What's the difference between \( 126 \frac{1}{4} \) and \( 78 \frac{2}{3} \) ? A) \( 47 \frac{7}{12} \) B) \( 58 \frac{5}{12} \) C) \( 48 \frac{1}{3} \) D) \( 57 \frac{7}{12} \)

To find the difference between \( 126 \frac{1}{4} \) and \( 78 \frac{2}{3} \), we first convert these mixed numbers into improper fractions. 1. For \( 126 \frac{1}{4} \): \[ 126 \frac{1}{4} = \frac{126 \times 4 + 1}{4} = \frac{504 + 1}{4} = \frac{505}{4} \] 2. For \( 78 \frac{2}{3} \): \[ 78 \frac{2}{3} = \frac{78 \times 3 + 2}{3} = \frac{234 + 2}{3} = \frac{236}{3} \] Now, we need a common denominator to subtract these two fractions.
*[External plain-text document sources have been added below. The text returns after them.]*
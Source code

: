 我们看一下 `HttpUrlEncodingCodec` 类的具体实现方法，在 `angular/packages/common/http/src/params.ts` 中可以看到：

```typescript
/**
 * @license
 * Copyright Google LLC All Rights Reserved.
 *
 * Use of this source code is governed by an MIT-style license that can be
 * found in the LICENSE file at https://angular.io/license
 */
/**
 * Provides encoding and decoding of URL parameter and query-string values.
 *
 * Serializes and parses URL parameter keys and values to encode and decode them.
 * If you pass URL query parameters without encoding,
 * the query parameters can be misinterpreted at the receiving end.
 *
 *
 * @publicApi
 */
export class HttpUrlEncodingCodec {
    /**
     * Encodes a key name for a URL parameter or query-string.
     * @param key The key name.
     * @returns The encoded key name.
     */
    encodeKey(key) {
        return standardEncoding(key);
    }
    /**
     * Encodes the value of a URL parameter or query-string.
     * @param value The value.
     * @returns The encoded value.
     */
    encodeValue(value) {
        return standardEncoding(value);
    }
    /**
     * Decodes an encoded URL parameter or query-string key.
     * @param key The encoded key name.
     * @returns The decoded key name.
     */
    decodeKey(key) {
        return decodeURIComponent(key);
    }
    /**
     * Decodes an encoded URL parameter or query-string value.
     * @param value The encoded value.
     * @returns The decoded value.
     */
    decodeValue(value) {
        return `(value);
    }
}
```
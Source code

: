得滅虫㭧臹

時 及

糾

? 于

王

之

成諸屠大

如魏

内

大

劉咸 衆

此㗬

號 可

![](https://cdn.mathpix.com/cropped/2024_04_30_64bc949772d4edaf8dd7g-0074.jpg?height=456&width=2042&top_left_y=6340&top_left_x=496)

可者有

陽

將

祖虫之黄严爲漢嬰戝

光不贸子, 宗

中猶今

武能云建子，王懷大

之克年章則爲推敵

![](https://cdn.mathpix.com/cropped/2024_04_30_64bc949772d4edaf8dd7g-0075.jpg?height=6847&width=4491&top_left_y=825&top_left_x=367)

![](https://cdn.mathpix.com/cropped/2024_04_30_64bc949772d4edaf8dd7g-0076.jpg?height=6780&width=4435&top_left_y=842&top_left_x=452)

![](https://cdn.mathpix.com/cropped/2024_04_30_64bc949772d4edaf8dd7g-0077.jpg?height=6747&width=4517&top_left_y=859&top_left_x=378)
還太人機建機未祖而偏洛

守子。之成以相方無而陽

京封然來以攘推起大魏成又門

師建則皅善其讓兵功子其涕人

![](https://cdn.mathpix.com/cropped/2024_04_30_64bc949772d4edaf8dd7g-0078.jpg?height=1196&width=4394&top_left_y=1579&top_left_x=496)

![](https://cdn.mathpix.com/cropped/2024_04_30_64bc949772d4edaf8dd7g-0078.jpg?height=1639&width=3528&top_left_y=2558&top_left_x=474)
The least common multiple of 4 and 3 is 12. - Convert \( \frac{505}{4} \) to twelfths: \[ \frac{505}{4} = \frac{505 \times 3}{4 \times 3} = \frac{1515}{12} \] - Convert \( \frac{236}{3} \) to twelfths: \[ \frac{236}{3} = \frac{236 \times 4}{3 \times 4} = \frac{944}{12} \] Now subtract the two fractions: \[ \frac{1515}{12} - \frac{944}{12} = \frac{1515 - 944}{12} = \frac{571}{12} \] Next, we convert \( \frac{571}{12} \) into a mixed number: - Divide 571 by 12, which gives 47 with a remainder of 7. Thus, \[ \frac{571}{12} = 47 \frac{7}{12} \] The answer is \( 47 \frac{7}{12} \), corresponding to option A.